Жана-Луи, Кейзо и теперь уже и Дахо все не было. Оставив Уилла и Джефа около нарт, я отправился по нашему следу назад, прощупывая поверхность лыжной палкой, потому что вокруг было много трещин. С вершины холма открылась картина, отнюдь не прибавившая мне оптимизма: примерно в полукилометре позади стояли нарты Кейзо, а рядом я разглядел черные точки собак и крохотную с такого расстояния бирюзовую капельку палатки. Что-то стряслось, неужели трещина?! Заметив рядом с палаткой две маленькие фигурки, я немного успокоился — слава Богу, ребята целы. От палатки отделилась небольшая черная точка, которая, постепенно увеличиваясь в размерах, вскоре приобрела очертания возвращающегося профессора. Поравнявшись со мной, профессор, махнув рукой, произнес: «Абсолютно то же самое, тот же полоз и те же проблемы». Наш отчет об увиденном вызвал сочное ругательство Уилла и едва ли не столь же красноречивое молчание Джефа. Решили вернуться назад к палатке Этьенна и Кейзо, разбить лагерь и начать ремонт материальной части. Легко сказать — вернуться! На чем?! Наскоро, в четыре пары рук, связали полозья, часть груза отдали Джефу, а остальное разместили на двух импровизированных маленьких нартах, которые прицепили друг за другом. Ветер стих совершенно, было даже не очень холодно (примерно минус 20 градусов), но от долгого стояния на месте начали подмерзать ноги. Однако даже на этом коротком пути назад я успел основательно согреться, ибо все время приходилось тормозить собак, подбирая разваливающиеся по сторонам спальные мешки, не желающие размещаться на маленьких нартах, и поправляя полозья, безвольно подгибающиеся внутрь после каждого толчка или поворота нарт.
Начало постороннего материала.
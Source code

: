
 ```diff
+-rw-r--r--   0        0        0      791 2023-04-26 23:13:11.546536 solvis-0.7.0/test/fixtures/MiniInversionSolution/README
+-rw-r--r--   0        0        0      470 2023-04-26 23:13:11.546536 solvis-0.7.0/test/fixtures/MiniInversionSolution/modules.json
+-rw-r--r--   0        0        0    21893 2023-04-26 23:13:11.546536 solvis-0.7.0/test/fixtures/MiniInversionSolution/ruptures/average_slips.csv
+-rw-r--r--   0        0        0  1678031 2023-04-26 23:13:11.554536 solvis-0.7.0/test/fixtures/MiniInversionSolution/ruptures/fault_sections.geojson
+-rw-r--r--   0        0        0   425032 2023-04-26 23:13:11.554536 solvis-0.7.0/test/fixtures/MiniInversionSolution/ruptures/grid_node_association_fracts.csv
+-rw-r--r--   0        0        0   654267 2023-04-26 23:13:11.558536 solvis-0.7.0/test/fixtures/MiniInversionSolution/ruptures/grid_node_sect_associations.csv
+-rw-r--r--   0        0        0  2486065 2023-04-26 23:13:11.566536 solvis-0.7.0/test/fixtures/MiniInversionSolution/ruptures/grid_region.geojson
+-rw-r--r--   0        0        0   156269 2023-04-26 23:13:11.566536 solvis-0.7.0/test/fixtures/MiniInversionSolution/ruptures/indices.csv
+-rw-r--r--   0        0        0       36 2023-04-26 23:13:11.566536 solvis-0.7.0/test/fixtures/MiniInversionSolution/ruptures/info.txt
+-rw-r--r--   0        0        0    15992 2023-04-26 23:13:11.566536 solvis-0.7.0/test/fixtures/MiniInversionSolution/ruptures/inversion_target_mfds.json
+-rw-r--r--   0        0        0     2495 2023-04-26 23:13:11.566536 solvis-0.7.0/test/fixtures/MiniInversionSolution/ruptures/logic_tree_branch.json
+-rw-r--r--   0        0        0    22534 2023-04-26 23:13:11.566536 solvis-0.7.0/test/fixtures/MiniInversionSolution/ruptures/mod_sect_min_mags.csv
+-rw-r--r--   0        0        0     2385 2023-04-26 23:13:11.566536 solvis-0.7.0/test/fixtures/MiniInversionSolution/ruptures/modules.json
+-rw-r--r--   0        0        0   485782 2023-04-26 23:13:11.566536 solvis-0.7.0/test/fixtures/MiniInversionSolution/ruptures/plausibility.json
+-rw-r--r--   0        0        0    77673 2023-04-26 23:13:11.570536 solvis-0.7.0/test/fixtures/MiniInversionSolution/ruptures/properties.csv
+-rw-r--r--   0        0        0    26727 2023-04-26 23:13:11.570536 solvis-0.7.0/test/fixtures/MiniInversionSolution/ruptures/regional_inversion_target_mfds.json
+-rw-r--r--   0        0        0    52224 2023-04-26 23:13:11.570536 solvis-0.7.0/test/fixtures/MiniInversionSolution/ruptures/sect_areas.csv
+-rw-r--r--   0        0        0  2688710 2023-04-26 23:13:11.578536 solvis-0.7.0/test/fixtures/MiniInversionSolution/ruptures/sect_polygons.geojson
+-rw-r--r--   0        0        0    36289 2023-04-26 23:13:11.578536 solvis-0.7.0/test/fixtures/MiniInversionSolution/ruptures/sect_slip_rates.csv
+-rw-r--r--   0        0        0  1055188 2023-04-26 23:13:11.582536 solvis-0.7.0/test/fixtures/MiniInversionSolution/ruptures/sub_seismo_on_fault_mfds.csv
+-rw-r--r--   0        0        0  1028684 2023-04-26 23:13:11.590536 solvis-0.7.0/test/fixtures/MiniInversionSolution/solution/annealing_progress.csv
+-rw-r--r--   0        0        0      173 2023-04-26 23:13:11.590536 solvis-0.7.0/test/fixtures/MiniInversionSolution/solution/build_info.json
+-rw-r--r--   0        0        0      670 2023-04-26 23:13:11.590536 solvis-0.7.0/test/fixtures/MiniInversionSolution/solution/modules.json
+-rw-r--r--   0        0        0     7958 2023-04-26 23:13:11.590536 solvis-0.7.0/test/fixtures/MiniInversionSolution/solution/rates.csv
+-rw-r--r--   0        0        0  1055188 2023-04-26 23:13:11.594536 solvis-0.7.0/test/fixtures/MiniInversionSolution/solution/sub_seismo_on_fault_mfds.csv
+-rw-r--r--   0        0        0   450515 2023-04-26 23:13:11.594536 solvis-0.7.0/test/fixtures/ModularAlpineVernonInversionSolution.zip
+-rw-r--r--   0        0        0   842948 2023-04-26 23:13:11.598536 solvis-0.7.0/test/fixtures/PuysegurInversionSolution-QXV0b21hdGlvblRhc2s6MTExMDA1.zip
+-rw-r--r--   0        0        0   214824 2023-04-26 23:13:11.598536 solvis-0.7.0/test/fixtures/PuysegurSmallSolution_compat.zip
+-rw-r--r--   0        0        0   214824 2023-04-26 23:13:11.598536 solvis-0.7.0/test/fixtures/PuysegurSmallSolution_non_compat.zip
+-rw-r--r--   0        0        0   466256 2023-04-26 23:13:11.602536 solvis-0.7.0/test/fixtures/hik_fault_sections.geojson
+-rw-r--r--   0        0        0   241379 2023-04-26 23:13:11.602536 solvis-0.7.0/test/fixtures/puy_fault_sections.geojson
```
Пересекли по снежным мостам несколько широких — более 5 метров — трещин. Прежде чем пустить по мосту собак, я проходил на лыжах сам, прощупывая дорогу лыжной палкой.
Примерно через час мы достигли лагеря Этьенна. Они оба были уже вплотную заняты починкой нарт. Этьенн со свойственными ему богатой мимикой и жестикуляцией в красках рассказал, как они перевернулись еще на предыдущем спуске, который нам удалось благополучно миновать. Меньшая скорость и меньший вес — это меньшие потери! Полоз их нарт выглядел не так страшно, как наш: трещина прошла от узла крепления стойки нарт вперед по середине полоза примерно на метр, так что была надежда восстановить нарты, а это уже легче.
Собравшись в нашей палатке, подвели итоги первого дня самостоятельного путешествия: актив — шесть здоровых, полных сил и энергии и имеющих едва початый запас оптимизма путешественников, тридцать шесть лохматых, сильных, сытых и поэтому имеющих непочатый запас оптимизма собак, одни целые нарты, запас продовольствия на четыре дня и горючего на неделю и менее 40 километров от второго лагеря с продовольствием; пассив — двое сломанных нарт, неустойчивая погода и обилие трещин кругом, одна из которых проходила буквально в полуметре от палатки Этьенна и Кейзо. Именно по этой причине предложение о том, чтобы вызвать самолет и получить новые нарты, не прошло, а кроме того, из чисто психологических соображений нам не хотелось прибегать к этой крайней мере. Нам казалось, что если мы с самого начала станем пользоваться поддержкой извне, то это не будет способствовать подъему духа команды и поддержанию ее престижа в глазах внимательно следящих за экспедицией людей. Поэтому решили посвятить весь завтрашний день ремонту нарт.